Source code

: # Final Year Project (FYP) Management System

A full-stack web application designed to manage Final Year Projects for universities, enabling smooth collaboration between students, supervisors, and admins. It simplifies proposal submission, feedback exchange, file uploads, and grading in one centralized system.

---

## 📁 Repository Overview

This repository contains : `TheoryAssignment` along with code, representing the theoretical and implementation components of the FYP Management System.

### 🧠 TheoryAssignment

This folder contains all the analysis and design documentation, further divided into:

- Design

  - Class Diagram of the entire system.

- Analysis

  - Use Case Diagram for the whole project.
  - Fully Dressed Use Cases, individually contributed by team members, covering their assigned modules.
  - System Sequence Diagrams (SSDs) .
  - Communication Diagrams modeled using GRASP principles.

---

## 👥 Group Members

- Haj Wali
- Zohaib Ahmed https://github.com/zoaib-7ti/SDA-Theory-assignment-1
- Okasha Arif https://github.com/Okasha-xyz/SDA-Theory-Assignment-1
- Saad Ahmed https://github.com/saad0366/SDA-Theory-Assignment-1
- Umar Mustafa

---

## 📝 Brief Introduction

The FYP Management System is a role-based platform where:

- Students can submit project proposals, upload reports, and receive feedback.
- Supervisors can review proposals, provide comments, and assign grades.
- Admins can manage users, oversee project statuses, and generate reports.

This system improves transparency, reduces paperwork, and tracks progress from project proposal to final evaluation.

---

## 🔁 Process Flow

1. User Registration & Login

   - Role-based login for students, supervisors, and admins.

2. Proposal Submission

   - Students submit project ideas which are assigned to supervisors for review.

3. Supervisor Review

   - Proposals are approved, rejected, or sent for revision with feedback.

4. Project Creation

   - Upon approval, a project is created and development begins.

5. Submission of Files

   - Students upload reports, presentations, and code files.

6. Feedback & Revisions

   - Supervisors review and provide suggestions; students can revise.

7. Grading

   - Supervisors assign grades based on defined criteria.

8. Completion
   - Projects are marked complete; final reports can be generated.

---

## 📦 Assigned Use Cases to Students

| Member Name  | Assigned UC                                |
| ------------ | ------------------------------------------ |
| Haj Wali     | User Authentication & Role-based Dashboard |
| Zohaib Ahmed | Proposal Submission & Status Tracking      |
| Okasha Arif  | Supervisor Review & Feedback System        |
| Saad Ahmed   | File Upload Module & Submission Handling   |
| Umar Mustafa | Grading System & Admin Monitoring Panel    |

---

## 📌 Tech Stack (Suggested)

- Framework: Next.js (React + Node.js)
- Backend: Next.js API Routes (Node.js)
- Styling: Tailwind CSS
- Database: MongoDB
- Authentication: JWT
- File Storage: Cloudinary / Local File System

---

::::::::::

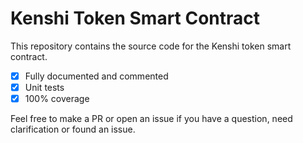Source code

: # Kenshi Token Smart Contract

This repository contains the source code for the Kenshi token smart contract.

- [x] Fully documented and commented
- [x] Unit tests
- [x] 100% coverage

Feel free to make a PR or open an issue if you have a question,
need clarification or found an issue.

::::::::::

**Exercise goal**
Lines with "grades" in the records above: copy every one of them.

**Task response**
- Supervisors can review proposals, provide comments, and assign grades.
   - Supervisors assign grades based on defined criteria.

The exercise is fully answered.